- Born: Jamal al-Din Ibn Yusuf 2 February 1411 Cairo, Mamluk Sultanate (modern-day Egypt)
- Died: 5 June 1470 (aged 59) Cairo, Mamluk Sultanate
- Resting place: Cairo, Egypt
- Occupation: Historian
- Writing career
- Years active: circa 1435–1470
- Notable works: Al-Nujum al-zahira fi muluk Misr wa'l-Qahira النجوم الزاھرۃ فی ملوک مصر والقاھرۃ

= Ibn Taghribirdi =

Muslim Mamluk historian (1411–1470)

Jamal al-Din Yusuf bin al-Amir Sayf al-Din Taghribirdi (جمال الدين يوسف بن الأمير سيف الدين تغري بردي), or Abū al-Maḥāsin Yūsuf ibn Taghrī-Birdī, or Ibn Taghribirdi (2 February 1411— 5 June 1470; 813–874 Hijri) was an Islamic historian born in the 15th century in Mamluk Egypt. He studied under al-Ayni and al-Maqrizi, two of the leading Cairene historians and scholars of the day.

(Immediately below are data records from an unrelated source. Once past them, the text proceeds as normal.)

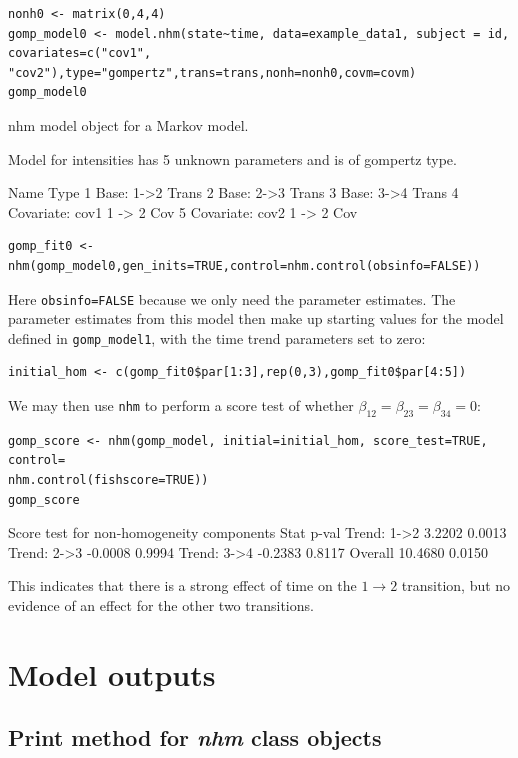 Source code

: \documentclass{article}
\numberwithin{equation}{section}
\begin{document}
\begin{verbatim}
nonh0 <- matrix(0,4,4)
gomp_model0 <- model.nhm(state~time, data=example_data1, subject = id, covariates=c("cov1",
"cov2"),type="gompertz",trans=trans,nonh=nonh0,covm=covm)
gomp_model0
\end{verbatim}
\begin{verbout}
nhm model object for a Markov model.

Model for intensities has 5 unknown parameters and is of gompertz type.
 
                    Name  Type
1             Base: 1->2 Trans
2             Base: 2->3 Trans
3             Base: 3->4 Trans
4 Covariate: cov1 1 -> 2   Cov
5 Covariate: cov2 1 -> 2   Cov
\end{verbout}
\begin{verbatim}
gomp_fit0 <- nhm(gomp_model0,gen_inits=TRUE,control=nhm.control(obsinfo=FALSE))
\end{verbatim}
Here \verb!obsinfo=FALSE! because we only need the parameter estimates. The parameter estimates from this model then make up starting values for the model defined in \verb!gomp_model1!, with the time trend parameters set to zero:
\begin{verbatim}
initial_hom <- c(gomp_fit0$par[1:3],rep(0,3),gomp_fit0$par[4:5])
\end{verbatim}
We may then use \verb!nhm! to perform a score test of whether $\beta_{12} = \beta_{23} = \beta_{34} =0$:
\begin{verbatim}
gomp_score <- nhm(gomp_model, initial=initial_hom, score_test=TRUE, control=
nhm.control(fishscore=TRUE))
gomp_score
\end{verbatim}
\begin{verbout}
Score test for non-homogeneity components 
               Stat  p-val
Trend: 1->2  3.2202 0.0013
Trend: 2->3 -0.0008 0.9994
Trend: 3->4 -0.2383 0.8117
Overall     10.4680 0.0150
\end{verbout}
This indicates that there is a strong effect of time on the $1 \rightarrow 2$ transition, but no evidence of an effect for the other two transitions.

\section{Model outputs}

\subsection{Print method for {\it nhm} class objects}
\end{document}
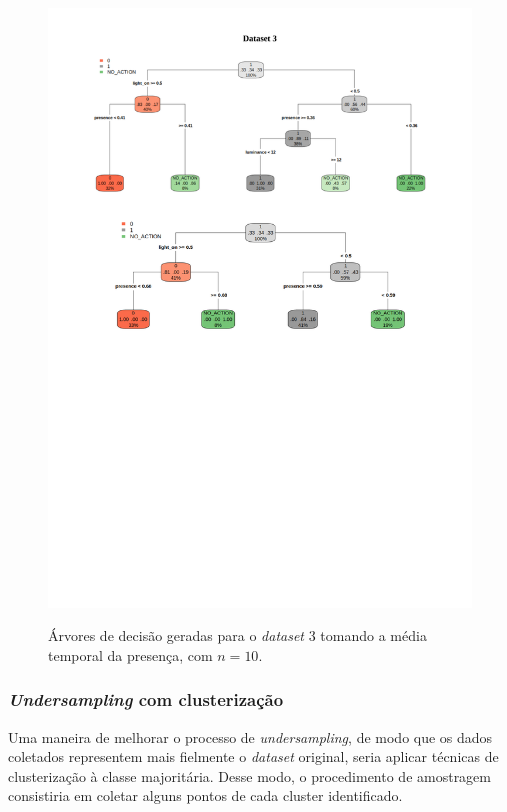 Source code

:\begin{figure}[hp]
	\centering
	\caption{Árvores de decisão geradas para o \textit{dataset} 3 tomando a média temporal da presença, com $n=10$.}
  \includegraphics[width=\textwidth]{imagens/teste_learning/5_3.pdf}
  \label{fig:teste_5_3}  
\end{figure}

\clearpage

\subsubsection{\textit{Undersampling} com clusterização}
Uma maneira de melhorar o processo de \textit{undersampling}, de modo que os dados coletados representem mais fielmente o \textit{dataset} original, seria aplicar técnicas de clusterização à classe majoritária. Desse modo, o procedimento de amostragem consistiria em coletar alguns pontos de cada cluster identificado.

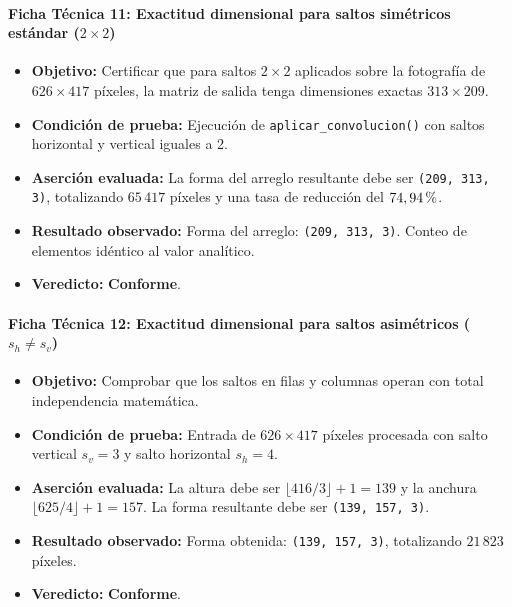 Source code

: \documentclass[11pt]{article}
\newcommand{\pct}{\ensuremath{\mathrm{\char37}}}
\newcommand{\pruebaok}{\textcolor{verdeExito}{\textbf{Conforme}}}
\begin{document}
\paragraph{Ficha Técnica 11: Exactitud dimensional para saltos simétricos estándar ($2\times2$)}
\begin{itemize}[itemsep=0.15em]
\item \textbf{Objetivo:} Certificar que para saltos $2\times2$ aplicados sobre la fotografía de $626 \times 417$ píxeles, la matriz de salida tenga dimensiones exactas $313 \times 209$.
\item \textbf{Condición de prueba:} Ejecución de \texttt{aplicar\_convolucion()} con saltos horizontal y vertical iguales a 2.
\item \textbf{Aserción evaluada:} La forma del arreglo resultante debe ser \texttt{(209, 313, 3)}, totalizando $65\,417$ píxeles y una tasa de reducción del $74,94\,\pct$.
\item \textbf{Resultado observado:} Forma del arreglo: \texttt{(209, 313, 3)}. Conteo de elementos idéntico al valor analítico.
\item \textbf{Veredicto:} \pruebaok.
\end{itemize}

\paragraph{Ficha Técnica 12: Exactitud dimensional para saltos asimétricos ($s_h \ne s_v$)}
\begin{itemize}[itemsep=0.15em]
\item \textbf{Objetivo:} Comprobar que los saltos en filas y columnas operan con total independencia matemática.
\item \textbf{Condición de prueba:} Entrada de $626 \times 417$ píxeles procesada con salto vertical $s_v = 3$ y salto horizontal $s_h = 4$.
\item \textbf{Aserción evaluada:} La altura debe ser $\lfloor 416/3 \rfloor + 1 = 139$ y la anchura $\lfloor 625/4 \rfloor + 1 = 157$. La forma resultante debe ser \texttt{(139, 157, 3)}.
\item \textbf{Resultado observado:} Forma obtenida: \texttt{(139, 157, 3)}, totalizando $21\,823$ píxeles.
\item \textbf{Veredicto:} \pruebaok.
\end{itemize}
\end{document}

Ibn Taghribirdi's most famous work is a multi-volume chronicle of Egypt and the Mamluk sultanate called al-Nujum al-zahira fi muluk Misr wa'l-Qahira. His style is annalistic and gives precise dates for most events; this format makes it clear that Ibn Taghribirdi had privileged access to the sultans and their records. The name "Taghribirdi" is cognate to modern Turkish "Tanrıverdi" and means god-given in Turkic languages.

==Works==
- Al-Nujūm al-Zāhirah fī Mulūk Miṣr wa-al-Qāhirah (النجوم الزاهرة في ملوك مصر والقاهرة). Chronicle of period from the Islamic conquest of Egypt in 641 to 1468.
  - Edited by William Popper. 12. vols. Cairo, Dār al-Kutub al-Miṣrīyah, 1929–56.
  - Miṣr al-Jadīdah, al-Qāhirah, al-Maktab al-ʻArabī lil-Maʻārif (المكتب العربي للمعارف), 2017.
- al-Manhal al-ṣāfī wa-al-mustawfá baʻda al-wāfī (المنهل الصافي والمستوفي بعد الوافي); 13-vol. biographical dictionary with approx. 3000 entries celebrating the lives of sultans, princes (amirs), scholars and scientists (ulama), dignitaries, and entertainers, from the Bahri dynasty and later.
- Ḥawādith al-duhūr fī madá al-ayyām wa-al-shuhūr (حوادث الدهور في مدى الأيام والشهور); Egypt history 1250–1517 continues al-Maqrizi's Suluk li-ma'rifat duwwal al-muluk.
- Al-Baḥr al-zākhir fī tārīkh al-ʻālam wa-akhbār al-awāʼil wa-al-awākhir (البحر الزاخر في تاريخ العالم وأخبار الأوائل والأواخر); universal history from creation of Adam (National Library of Paris, No.1551); Iraq MS purchased by Dar al-Kutub, Egypt.
- Mawrid al-laṭāfah fī man waliya al-salṭanah wa-al-khilāfah (مورد اللطافة في من وليه السلطنة والخلافة); Biographies of the sultans and the caliphs.

==Bibliography==
- History of Egypt 1382–1469; transl. from the Arabic Annals of Abu l-Maḥāsin Ibn Taghrī Birdī by William Popper, Berkeley 1954–63.